しかし、いざ販売を開始するとウィークリーマンションは爆発的にヒットしました。そのお陰で資産は3,000億まで膨れ上がったのです。24億の豪邸に住み、キャビンアテンダントの美人妻もゲットし、そして冒頭の印象的なCMに自ら出演するなど「バブルの不動産王」としてまさに絶頂だったのですが・・・

裏切りの連続!あれほど頭を下げていた銀行も離れていった・・・

バブル当時、日本は「金余り」でした。

銀行は「頼むから金を借りてくれ」と川又さんを料亭へ誘い、頭取自ら頭を下げるという異常な時代でした。
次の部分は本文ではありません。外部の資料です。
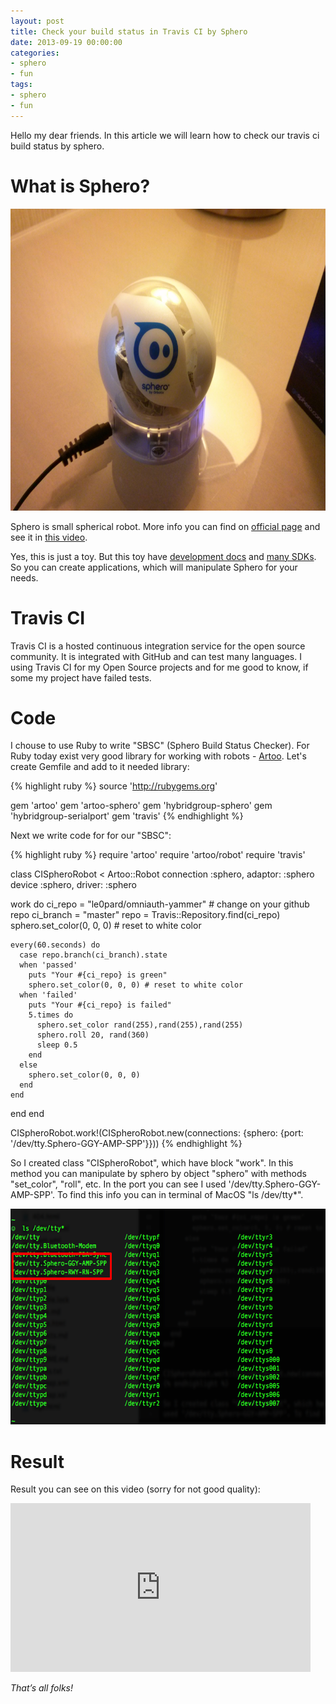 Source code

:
 ```yaml
---
layout: post
title: Check your build status in Travis CI by Sphero
date: 2013-09-19 00:00:00
categories:
- sphero
- fun
tags:
- sphero
- fun
---
```


Hello my dear friends. In this article we will learn how to check our travis ci build status by sphero.

# What is Sphero?

<a href="/assets/images/fun/sphero/sphero1.png"><img src="/assets/images/fun/sphero/sphero1.png" alt="sphero" title="sphero" width="644" height="483" class="aligncenter" /></a>

Sphero is small spherical robot. More info you can find on [official page](http://www.gosphero.com/) and see it in [this video](http://www.youtube.com/watch?v=5Bg88VkWGOQ).

Yes, this is just a toy. But this toy have [development docs](https://github.com/orbotix/DeveloperResources) and [many SDKs](https://developer.gosphero.com/). So you can create applications, which will manipulate Sphero for your needs.

# Travis CI

Travis CI is a hosted continuous integration service for the open source community. It is integrated with GitHub and can test many languages. I using Travis CI for my Open Source projects and for me good to know, if some my project have failed tests.

# Code

I chouse to use Ruby to write "SBSC" (Sphero Build Status Checker). For Ruby today exist very good library for working with robots - [Artoo](http://artoo.io/). Let's create Gemfile and add to it needed library:

{% highlight ruby %}
source 'http://rubygems.org'

gem 'artoo'
gem 'artoo-sphero'
gem 'hybridgroup-sphero'
gem 'hybridgroup-serialport'
gem 'travis'
{% endhighlight %}

Next we write code for for our "SBSC":

{% highlight ruby %}
require 'artoo'
require 'artoo/robot'
require 'travis'


class CISpheroRobot < Artoo::Robot
  connection :sphero, adaptor: :sphero
  device :sphero, driver: :sphero

  work do
    ci_repo = "le0pard/omniauth-yammer" # change on your github repo
    ci_branch = "master"
    repo = Travis::Repository.find(ci_repo)
    sphero.set_color(0, 0, 0) # reset to white color

    every(60.seconds) do
      case repo.branch(ci_branch).state
      when 'passed'
        puts "Your #{ci_repo} is green"
        sphero.set_color(0, 0, 0) # reset to white color
      when 'failed'
        puts "Your #{ci_repo} is failed"
        5.times do
          sphero.set_color rand(255),rand(255),rand(255)
          sphero.roll 20, rand(360)
          sleep 0.5
        end
      else
        sphero.set_color(0, 0, 0)
      end
    end
  end
end


CISpheroRobot.work!(CISpheroRobot.new(connections: {sphero: {port: '/dev/tty.Sphero-GGY-AMP-SPP'}}))
{% endhighlight %}

So I created class "CISpheroRobot", which have block "work". In this method you can manipulate by sphero by object "sphero" with methods "set_color", "roll", etc. In the port you can see I used '/dev/tty.Sphero-GGY-AMP-SPP'. To find this info you can in terminal of MacOS "ls /dev/tty\*".

<a href="/assets/images/fun/sphero/sphero.png"><img src="/assets/images/fun/sphero/sphero.png" alt="sphero" title="sphero" width="625" height="345" class="aligncenter" /></a>

# Result

Result you can see on this video (sorry for not good quality):

<div class="video-container">
<iframe width="480" height="270"
        src="https://www.youtube.com/embed/P4JlJ3KrduA"
        frameborder="0" allowfullscreen>
        </iframe>
</div>


*That’s all folks!*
ツカサのウィークリーマンションで有名になった川又さんのもとにも多数の銀行からの融資話が持ち掛けられ、その融資金を元に川又さんは次々とマンションを建設していきます。

そしてバブル崩壊----------銀行から不動産会社への融資を制限する「総量規制」が始まりました。

不動産価格は暴落し、3000億あった資産はわずか10分の1以下の価値になり、川又さんのもとには多額の借金だけが残りました。

あれほど頭を下げていた銀行も手の平を返すように返済を迫り、取り立てに追われる地獄の日々が始まります。

川又さんは文字通り「転落人生」真っ逆さまでした。

「SOHO」で再び復活!しかし「リーマンショック」で全てを失った

その後、外資系の「リーマンブラザーズ」がツカサの事業を高く評価してくれて、借金の一部を肩代わりするなど、川又さんは細々と事業を継続していました。

ウィークリーマンション事業が行き詰まるなか、川又さんは新たなアイデアを思いつきます。それは当時日本ではまだあまり知られていなかった「SOHO」でした。スモールオフィスがブームとなるなか、新事業は軌道に乗るかと思われたのです。

しかし、2008年にリーマン・ブラザーズが潰れて「リーマンショック」が起こり、ついにツカサも崩壊しました。

その時の負債は、法人で790億、個人保証は830億でした。川又さんにはもう自己破産しか道は残されていませんでした。

まさにどん底の状況のなか、更に追い打ちをかけるように川又さんの妻は家を出て行きました。家族も金も仕事も名誉も全てを失ったのです。

現在は福島の田舎町で超極貧生活をおくる日々

現在69歳となった川又さんは、会津磐梯山のふもと福島県猪苗代町に暮らしています。

築50年の古ぼけた平屋を借り、野菜などを育て孤独な一人暮らしをおくっているのです。

月13万円の年金だけが頼りの暮らし。ですが、近所の人たちの協力で食べ物には困らない生活のようです。

そんな川又さんにはある「野望」があるそうです。

それは、廃業した民宿を改修して、デイサービス事業にするという計画なのです。その他にもドローンの操縦士を育成する学校の設立も目指しているのだそうです。

 

日本初の「ウィークリーマンション」を生み出したアイデアマン川又三智彦さんは、全てを失っても前向きに人生を楽しんでいるようですね。人間このぐらいタフでなければいけませんね。